Possibly interesting side note for readers who try to fit similar models: the model behaved well after I set more informative priors on the intercepts, have a very high number of samples (warmup = 7,000 and iter = 34,000 with 10 chains) and set init = 0
, which seemed pretty crucial in order to get it to converge.
Questions
I’ve looked at some responses on here and also read the chapter on finite mixture models in Bayesian Data Analysis from Gelman and co. but I am still not exactly sure how to approach this issue. Mainly, I have these questions:
1. Does my approach make any sense?
My first question is whether what I attempt makes any sense.
2. Is it acceptable to eye-ball the priors for the intercept based on the raw data?
Generally, I think my field prefers specifying priors before seeing the data but in this particular case, I feel this was not possible.
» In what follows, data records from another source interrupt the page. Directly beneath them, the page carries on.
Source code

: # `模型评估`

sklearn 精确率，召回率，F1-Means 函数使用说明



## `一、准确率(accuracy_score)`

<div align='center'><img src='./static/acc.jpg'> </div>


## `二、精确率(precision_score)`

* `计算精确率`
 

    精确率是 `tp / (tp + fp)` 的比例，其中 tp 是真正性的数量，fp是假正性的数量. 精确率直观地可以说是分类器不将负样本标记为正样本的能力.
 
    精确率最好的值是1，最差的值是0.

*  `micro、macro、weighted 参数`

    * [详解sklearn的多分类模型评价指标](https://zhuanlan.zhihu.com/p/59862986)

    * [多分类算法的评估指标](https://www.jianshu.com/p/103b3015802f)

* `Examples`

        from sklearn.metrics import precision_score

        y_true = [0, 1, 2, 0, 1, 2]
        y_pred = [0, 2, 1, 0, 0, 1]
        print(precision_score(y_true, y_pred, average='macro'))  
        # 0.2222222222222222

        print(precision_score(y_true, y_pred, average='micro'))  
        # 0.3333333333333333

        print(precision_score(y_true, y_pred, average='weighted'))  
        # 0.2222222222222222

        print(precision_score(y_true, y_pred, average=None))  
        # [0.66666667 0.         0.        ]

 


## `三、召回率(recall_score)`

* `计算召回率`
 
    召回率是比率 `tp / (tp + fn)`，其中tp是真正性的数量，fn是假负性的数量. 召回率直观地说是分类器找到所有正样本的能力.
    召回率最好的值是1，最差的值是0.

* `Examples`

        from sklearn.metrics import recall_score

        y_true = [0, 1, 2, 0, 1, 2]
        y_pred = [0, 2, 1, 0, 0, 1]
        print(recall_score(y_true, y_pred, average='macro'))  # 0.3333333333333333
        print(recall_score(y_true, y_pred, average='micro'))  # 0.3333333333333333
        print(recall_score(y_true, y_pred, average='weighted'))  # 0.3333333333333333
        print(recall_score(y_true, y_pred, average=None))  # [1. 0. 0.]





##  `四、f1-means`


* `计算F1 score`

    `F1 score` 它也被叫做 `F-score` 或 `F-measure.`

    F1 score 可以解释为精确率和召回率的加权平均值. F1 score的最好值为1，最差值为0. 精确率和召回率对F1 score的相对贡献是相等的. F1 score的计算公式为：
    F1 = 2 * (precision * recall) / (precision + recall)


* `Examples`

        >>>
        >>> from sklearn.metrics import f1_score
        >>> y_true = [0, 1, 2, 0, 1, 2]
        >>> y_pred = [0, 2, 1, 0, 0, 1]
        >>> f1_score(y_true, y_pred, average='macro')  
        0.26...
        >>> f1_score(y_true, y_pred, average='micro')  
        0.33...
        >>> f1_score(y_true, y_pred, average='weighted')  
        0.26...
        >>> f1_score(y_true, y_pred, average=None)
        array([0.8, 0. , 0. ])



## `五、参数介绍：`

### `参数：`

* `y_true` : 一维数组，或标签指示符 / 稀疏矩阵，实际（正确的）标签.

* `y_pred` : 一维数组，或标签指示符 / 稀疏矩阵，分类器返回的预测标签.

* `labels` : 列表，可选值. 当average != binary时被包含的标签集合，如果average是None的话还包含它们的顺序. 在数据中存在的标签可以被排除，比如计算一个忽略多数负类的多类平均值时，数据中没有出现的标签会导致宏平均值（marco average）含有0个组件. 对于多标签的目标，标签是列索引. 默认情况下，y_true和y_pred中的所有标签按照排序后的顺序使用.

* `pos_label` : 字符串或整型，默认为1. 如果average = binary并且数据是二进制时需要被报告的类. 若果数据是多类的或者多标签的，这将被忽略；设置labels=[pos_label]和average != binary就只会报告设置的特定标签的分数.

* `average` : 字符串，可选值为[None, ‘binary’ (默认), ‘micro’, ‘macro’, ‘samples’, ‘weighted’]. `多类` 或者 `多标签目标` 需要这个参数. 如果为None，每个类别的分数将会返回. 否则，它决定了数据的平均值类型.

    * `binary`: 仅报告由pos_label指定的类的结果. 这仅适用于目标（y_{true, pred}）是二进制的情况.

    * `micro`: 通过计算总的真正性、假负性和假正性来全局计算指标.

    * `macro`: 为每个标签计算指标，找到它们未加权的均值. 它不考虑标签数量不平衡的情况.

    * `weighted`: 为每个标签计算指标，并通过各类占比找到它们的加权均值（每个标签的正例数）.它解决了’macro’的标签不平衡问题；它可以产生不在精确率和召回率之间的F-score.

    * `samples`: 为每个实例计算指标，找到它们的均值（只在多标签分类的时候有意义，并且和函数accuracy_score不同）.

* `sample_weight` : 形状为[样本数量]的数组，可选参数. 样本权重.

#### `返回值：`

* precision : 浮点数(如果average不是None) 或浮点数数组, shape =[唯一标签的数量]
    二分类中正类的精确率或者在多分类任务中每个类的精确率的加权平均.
I therefore wonder if the approach of eye-balling possible locations of the intercepts based on the data, is fine.
3. How do I do do inference on the effect of my predictors?
Assuming that my current model or a similar version makes any sense, I would like to know how I can make the inference whether or not there is an effect of my predictor variables. Since, we have two Gaussian distributions I have two slopes per predictor etc.
Is it possible to average mu1_x1
and mu1_x2
together? Or do I have to strictly interpret them in terms of the two Gaussian distributions? My idea was to do average them like this using the $\theta$s:
# Extract the posterior draws from the model
m1_draws <- as_draws_df(m1)
m1_draws$b_mu1_x1 <- m1_draws$b_mu1_s_true_dist
m1_draws$b_mu2_x1 <- m1_draws$b_mu2_s_true_dist
# Calculate the average effect of x1
m1_draws$b_x1 <- m1_draws$theta1*m1_draws$b_mu1_x1 +
m1_draws$theta2*m1_draws$b_mu2_x1
# Plot
ggplot(m1_draws, aes(x = b_x1)) +
geom_histogram(bins = 1000) +
theme_classic()
Is that reasonable? Relatedly, what is the prior of x_1 so I can compare it to the posterior of it?
When we look at the relationship between the posterior samples of mu1_x1
and mu1_x2
, we btw find they are not correlated, which I guess is a good thing.
ggplot(m1_draws, aes(x = b_mu1_x1, y = b_mu2_x1)) +
geom_point(alpha = 0.01) +
geom_smooth() +
theme_classic()
How are theta_1 and theta_2 interpreted?
When I want to describe the results of the model, would I then simply report the values of \theta_1 and \theta_2 along with the intercepts and the \sigma values to report the distributions? Can I interpret \theta as the proportion of the distribution in the data?